L’épilogue Bayrou : le chantage de la dette a échoué
L’obsession anxiogène du « chaos » lié à la dette a percuté une opinion qui s’inquiète, mais refuse d’endosser la responsabilité d’un problème largement créé par des choix politiques et des cadeaux fiscaux. Alors que la question des recettes a délibérément été ignorée.
Au lendemain de la chute du gouvernement Bayrou, le constat est sans appel : le récit qui voulait opposer « le chaos à la responsabilité » n’aura convaincu ni l’Assemblée ni le pays. Brandir la dette comme une apocalypse imminente a entériné l’image d’une droite qui parle au portefeuille des marchés plus qu’aux difficultés des ménages. Les Français serrent les dents, mais ne se sentent pas coupables de l’addition. Et pour cause.
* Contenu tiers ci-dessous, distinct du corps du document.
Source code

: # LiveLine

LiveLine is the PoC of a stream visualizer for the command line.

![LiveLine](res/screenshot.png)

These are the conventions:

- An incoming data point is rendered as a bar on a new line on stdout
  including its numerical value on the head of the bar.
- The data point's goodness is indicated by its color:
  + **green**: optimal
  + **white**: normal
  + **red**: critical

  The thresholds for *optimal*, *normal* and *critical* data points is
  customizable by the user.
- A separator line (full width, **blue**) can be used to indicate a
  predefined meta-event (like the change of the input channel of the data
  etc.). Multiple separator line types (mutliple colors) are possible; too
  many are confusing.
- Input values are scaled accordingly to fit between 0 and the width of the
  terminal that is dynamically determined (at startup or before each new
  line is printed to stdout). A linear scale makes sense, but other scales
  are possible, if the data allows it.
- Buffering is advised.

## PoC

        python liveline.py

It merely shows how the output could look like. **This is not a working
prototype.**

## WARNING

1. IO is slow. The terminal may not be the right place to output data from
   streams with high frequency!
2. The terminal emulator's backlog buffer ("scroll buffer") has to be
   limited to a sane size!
Non, la « dépense sociale » n’a pas flambé
L’inquiétude est pourtant réelle : 82 % des Français jugent urgent de réduire la dette, selon Bercy qui se base sur une étude de fin 2024 de l’Institut Elabe. Mais les sondés pointent d’abord la responsabilité des gouvernements successifs. Les dernières enquêtes placent nettement l’exécutif et les choix politiques en tête des causes perçues de l’endettement. Autrement dit, pression pour agir oui, culpabilisation non.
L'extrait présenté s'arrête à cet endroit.